Organizations such as The Joint Commission and the Leapfrog Group require participating healthcare organizations to evaluate their patient safety culture, but surveys can represent a time burden on staff. An Illinois health system aimed to lessen this burden on staff by creating a shorter, revised survey. The final survey consisted of five questions with comparable measurement properties of the original 17-question survey; however, the authors caution the shorter survey will yield less detail than the longer version.
Powell ES, Bond WF, Barker LT, et al. J Patient Saf. 2022;18:302-309.
Telehealth is increasingly used to connect rural hospitals with specialists in other areas and can improve patient outcomes. This study found that in situ simulation training in rural emergency departments resulted in small increases in the use of telemedicine for patients presenting with sepsis and led to improvements in sepsis process care outcomes.
Davy A, Borycki EM. Stud Health Technol Inform. 2022;290:438-441.
Dashboards provide a way to display patient safety data (e.g., medication safety) in real time. This narrative review and SWOT (strengths, weaknesses, opportunities, threats) of existing patient safety dashboards can form the basis for developing future dashboards.
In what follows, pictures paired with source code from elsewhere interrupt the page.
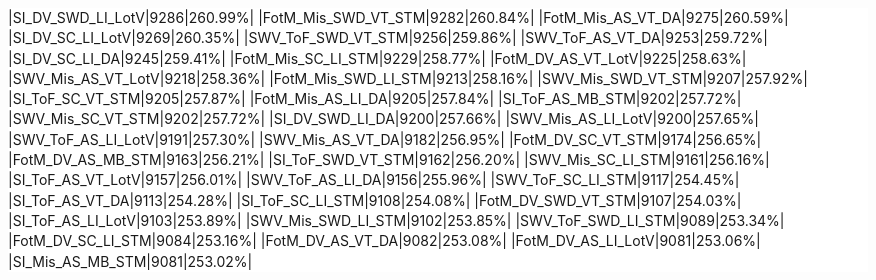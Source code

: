|SI_DV_SWD_LI_LotV|9286|260.99%|
|FotM_Mis_SWD_VT_STM|9282|260.84%|
|FotM_Mis_AS_VT_DA|9275|260.59%|
|SI_DV_SC_LI_LotV|9269|260.35%|
|SWV_ToF_SWD_VT_STM|9256|259.86%|
|SWV_ToF_AS_VT_DA|9253|259.72%|
|SI_DV_SC_LI_DA|9245|259.41%|
|FotM_Mis_SC_LI_STM|9229|258.77%|
|FotM_DV_AS_VT_LotV|9225|258.63%|
|SWV_Mis_AS_VT_LotV|9218|258.36%|
|FotM_Mis_SWD_LI_STM|9213|258.16%|
|SWV_Mis_SWD_VT_STM|9207|257.92%|
|SI_ToF_SC_VT_STM|9205|257.87%|
|FotM_Mis_AS_LI_DA|9205|257.84%|
|SI_ToF_AS_MB_STM|9202|257.72%|
|SWV_Mis_SC_VT_STM|9202|257.72%|
|SI_DV_SWD_LI_DA|9200|257.66%|
|SWV_Mis_AS_LI_LotV|9200|257.65%|
|SWV_ToF_AS_LI_LotV|9191|257.30%|
|SWV_Mis_AS_VT_DA|9182|256.95%|
|FotM_DV_SC_VT_STM|9174|256.65%|
|FotM_DV_AS_MB_STM|9163|256.21%|
|SI_ToF_SWD_VT_STM|9162|256.20%|
|SWV_Mis_SC_LI_STM|9161|256.16%|
|SI_ToF_AS_VT_LotV|9157|256.01%|
|SWV_ToF_AS_LI_DA|9156|255.96%|
|SWV_ToF_SC_LI_STM|9117|254.45%|
|SI_ToF_AS_VT_DA|9113|254.28%|
|SI_ToF_SC_LI_STM|9108|254.08%|
|FotM_DV_SWD_VT_STM|9107|254.03%|
|SI_ToF_AS_LI_LotV|9103|253.89%|
|SWV_Mis_SWD_LI_STM|9102|253.85%|
|SWV_ToF_SWD_LI_STM|9089|253.34%|
|FotM_DV_SC_LI_STM|9084|253.16%|
|FotM_DV_AS_VT_DA|9082|253.08%|
|FotM_DV_AS_LI_LotV|9081|253.06%|
|SI_Mis_AS_MB_STM|9081|253.02%|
Falk A-C, Nymark C, Göransson KE, et al. Intensive Crit Care Nurs. 2022:103276.
Needed nursing care that is delayed, partially completed, or not completed at all is known as missed nursing care (MNC). Researchers surveyed critical care registered nurses during two phases of the COVID-19 pandemic about recent missed nursing care, perceived quality of care, and contributing factors. There were no major changes in the types of, or reasons for, MNC compared to the reference survey completed in fall 2019.
Cedillo G, George MC, Deshpande R, et al. Addict Sci Clin Pract. 2022;17:28.
In 2016, the Centers for Disease Control (CDC) issued an opioid prescribing guideline intended to reverse the increasing death rate from opioid overdoses. This study describes the development, implementation, and effect of a safe prescribing strategy (TOWER) in an HIV-focused primary care setting. Providers using TOWER were more adherent to the CDC guidelines, with no worsening patient-reported outcome measures.
Rotteau L, Goldman J, Shojania KG, et al. BMJ Qual Saf. 2022;Epub Jun 1.
Achieving high reliability is a goal for every healthcare organization. Based on interviews with hospital leadership, clinicians, and staff, this study explored how healthcare professionals understand and perceive high-reliability principles. Findings indicate that some principles are more supported than others and identified inconsistent understanding of principles across different types of healthcare professionals.
Singh M, Collins L, Farrington R, et al. Diagnosis (Berl). 2022;9:184-194.
Clinical reasoning is an essential component of diagnostic safety. This paper describes the development of a new curriculum to improve clinical reasoning skills and processes in medical students. The curriculum uses several educational strategies (e.g., classroom teaching, simulation training, patient encounters) during pre-clerkship and clerkship to improve clinical reasoning skills across several domains (theory, patient assessment, diagnosis, and shared decision-making).
Baim-Lance A, Ferreira KB, Cohen HJ, et al. J Gen Intern Med. 2022;Epub May 17.
When serious adverse events such as death are reported, they are typically associated with poor patient safety. In some fields of care, however, such as palliative care, deaths are expected and not necessarily an indicator of poor quality. This commentary describes how serious and non-serious adverse events (SAEs/AEs) are currently defined and reported, the associated challenges, and proposes a new approach to reporting SAE/AE in clinical trials. A decision-tree to determine SAE/AE reporting based on the new proposed approach is presented.